AI’s Big Leap: From Sidekick to Autonomous, Multi-repo Refactoring Powerhouse

Abstract

Generative AI can be a force multiplier for developers, but it also comes with limitations. Developers are expected to co-create with AI, and check the generated output, or risk hallucinations running wild. This can aid development at a local machine, but what happens when you try to apply these tools on a massive scale?

For mass-scale code operations, AI needs to have agency, able to operate with some degree of autonomy. In this session, we’ll cover how you can use use techniques such as retrieval augmented generation (RAG), the richest code data source for Java called the lossless semantic tree (LST), and OpenRewrite rules-based recipes to drive more efficient and accurate AI model output for refactoring and analyzing large codebases.
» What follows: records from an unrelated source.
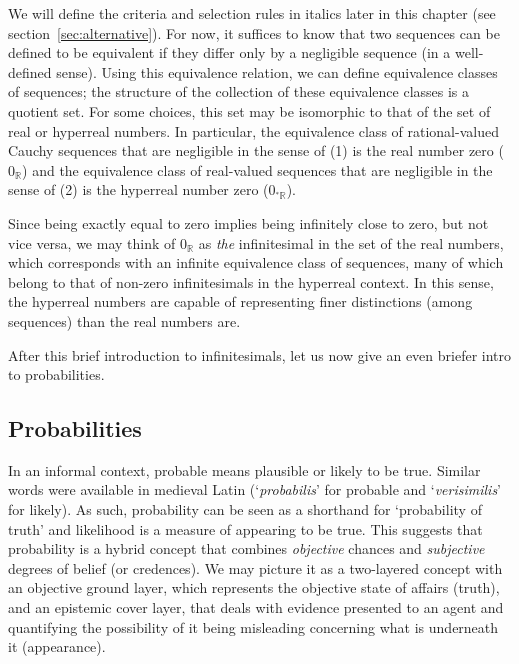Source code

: We will define the criteria and selection rules in italics later in this chapter (see section~\ref{sec:alternative}). For now, it suffices to know that two sequences can be defined to be equivalent if they differ only by a negligible sequence (in a well-defined sense). Using this equivalence relation, we can define equivalence classes of sequences; the structure of the collection of these equivalence classes is a quotient set. For some choices, this set may be isomorphic to that of the set of real or hyperreal numbers. In particular, the equivalence class of rational-valued Cauchy sequences that are negligible in the sense of (1) is the real number zero ($0_\mathbb{R}$) and the equivalence class of real-valued sequences that are negligible in the sense of (2) is the hyperreal number zero ($0_{{^*} \mathbb{R}}$).

Since being exactly equal to zero implies being infinitely close to zero, but not vice versa, we may think of $0_\mathbb{R}$ as \emph{the} infinitesimal in the set of the real numbers, which corresponds with an infinite equivalence class of sequences, many of which belong to that of non-zero infinitesimals in the hyperreal context.
In this sense, the hyperreal numbers are capable of representing finer distinctions (among sequences) than the real numbers are.

After this brief introduction to infinitesimals, let us now give an even briefer intro to probabilities.

\subsection*{Probabilities}
In an informal context, probable means plausible or likely to be true. Similar words were available in medieval Latin (`\textit{probabilis}' for probable and `\textit{verisimilis}' for likely). As such, probability can be seen as a shorthand for `probability of truth' and likelihood is a measure of appearing to be true. This suggests that probability is a hybrid concept that combines \emph{objective} chances and \emph{subjective} degrees of belief (or credences). We may picture it as a two-layered concept with an objective ground layer, which represents the objective state of affairs (truth), and an epistemic cover layer, that deals with evidence presented to an agent and quantifying the possibility of it being misleading concerning what is underneath it (appearance).

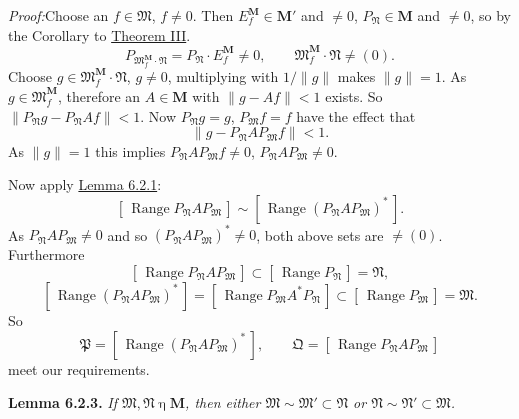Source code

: \documentclass[12pt,b5paper,twoside]{article}
\newcommand{\M}{\mathbf M}
\newcommand{\clos}[1]{[\,#1\,]}
\newcommand{\Lemma}[1]{%
  \par\smallskip\noindent\phantomsection\label{lem:#1}\textbf{Lemma #1.}\enspace
}
\newcommand{\Proof}{\par\noindent\textit{Proof:}\enspace}
\newcommand{\lemref}[1]{\hyperref[lem:#1]{Lemma #1}}
\newcommand{\thmref}[1]{\hyperref[thm:#1]{Theorem #1}}
\begin{document}
\Proof Choose an \(f\in\mathfrak M\), \(f\ne0\). Then
\(E_f^{\M}\in\M'\) and \(\ne0\), \(P_{\mathfrak N}\in\M\) and
\(\ne0\), so by the Corollary to \thmref{III}.
\[
 P_{\mathfrak M_f^{\M}\cdot\mathfrak N}
   =P_{\mathfrak N}\cdot E_f^{\M}\ne0,
 \qquad
 \mathfrak M_f^{\M}\cdot\mathfrak N\ne(0).
\]
Choose \(g\in\mathfrak M_f^{\M}\cdot\mathfrak N\), \(g\ne0\),
multiplying with \(1/\lVert g\rVert\) makes \(\lVert g\rVert=1\). As
\(g\in\mathfrak M_f^{\M}\), therefore an \(A\in\M\) with
\(\lVert g-Af\rVert<1\) exists. So
\(\lVert P_{\mathfrak N}g-P_{\mathfrak N}Af\rVert<1\). Now
\(P_{\mathfrak N}g=g\), \(P_{\mathfrak M}f=f\) have the effect that
\[
 \lVert g-P_{\mathfrak N}AP_{\mathfrak M}f\rVert<1.
\]
As \(\lVert g\rVert=1\) this implies
\(P_{\mathfrak N}AP_{\mathfrak M}f\ne0\),
\(P_{\mathfrak N}AP_{\mathfrak M}\ne0\).

Now apply \lemref{6.2.1}:
\[
 \clos{\operatorname{Range}P_{\mathfrak N}AP_{\mathfrak M}}
 \sim
 \clos{\operatorname{Range}(P_{\mathfrak N}AP_{\mathfrak M})^*}.
\]
As \(P_{\mathfrak N}AP_{\mathfrak M}\ne0\) and so
\((P_{\mathfrak N}AP_{\mathfrak M})^*\ne0\), both above sets are
\(\ne(0)\). Furthermore
\[
 \clos{\operatorname{Range}P_{\mathfrak N}AP_{\mathfrak M}}
 \subset
 \clos{\operatorname{Range}P_{\mathfrak N}}=\mathfrak N,
\]
\[
 \clos{\operatorname{Range}(P_{\mathfrak N}AP_{\mathfrak M})^*}
 =\clos{\operatorname{Range}P_{\mathfrak M}A^*P_{\mathfrak N}}
 \subset
 \clos{\operatorname{Range}P_{\mathfrak M}}=\mathfrak M.
\]
So
\[
 \mathfrak P=
 \clos{\operatorname{Range}(P_{\mathfrak N}AP_{\mathfrak M})^*},
 \qquad
 \mathfrak Q=
 \clos{\operatorname{Range}P_{\mathfrak N}AP_{\mathfrak M}}
\]
meet our requirements.

\Lemma{6.2.3} {\itshape
If \(\mathfrak M,\mathfrak N\mathbin{\eta}\M\), then either
\(\mathfrak M\sim\mathfrak M'\subset\mathfrak N\) or
\(\mathfrak N\sim\mathfrak N'\subset\mathfrak M\).
}
\end{document}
We’ll specifically address how you can use AI embeddings as a powerful tool to visualize, analyze, and even do smarter sampling for your codebase. We’ll demonstrate using embeddings to perform searches, cluster data, get a birds-eye view of your codebase, as well as diagnose issues and recommend OpenRewrite recipes to fix the problem. We'll also show you how GenAI can be helpful at scale: by assisting with writing OpenRewrite deterministic recipes.

Come learn the technical underpinnings for reliably using AI at scale for code modernization.

Justine Gehring

Justine is a researcher in the field of machine learning for code (ML4Code) and Graph Neural Networks (GNNs). She obtained her master’s from McGill and Mila where her research focused on generating code under challenging circumstances such as library-specific code. Presently, Justine is a research engineer at Moderne, focusing on leveraging AI for large-scale code refactoring and impact analysis. She also oversees Moderne's partnership with Mila - Quebec Artificial Intelligence Institute.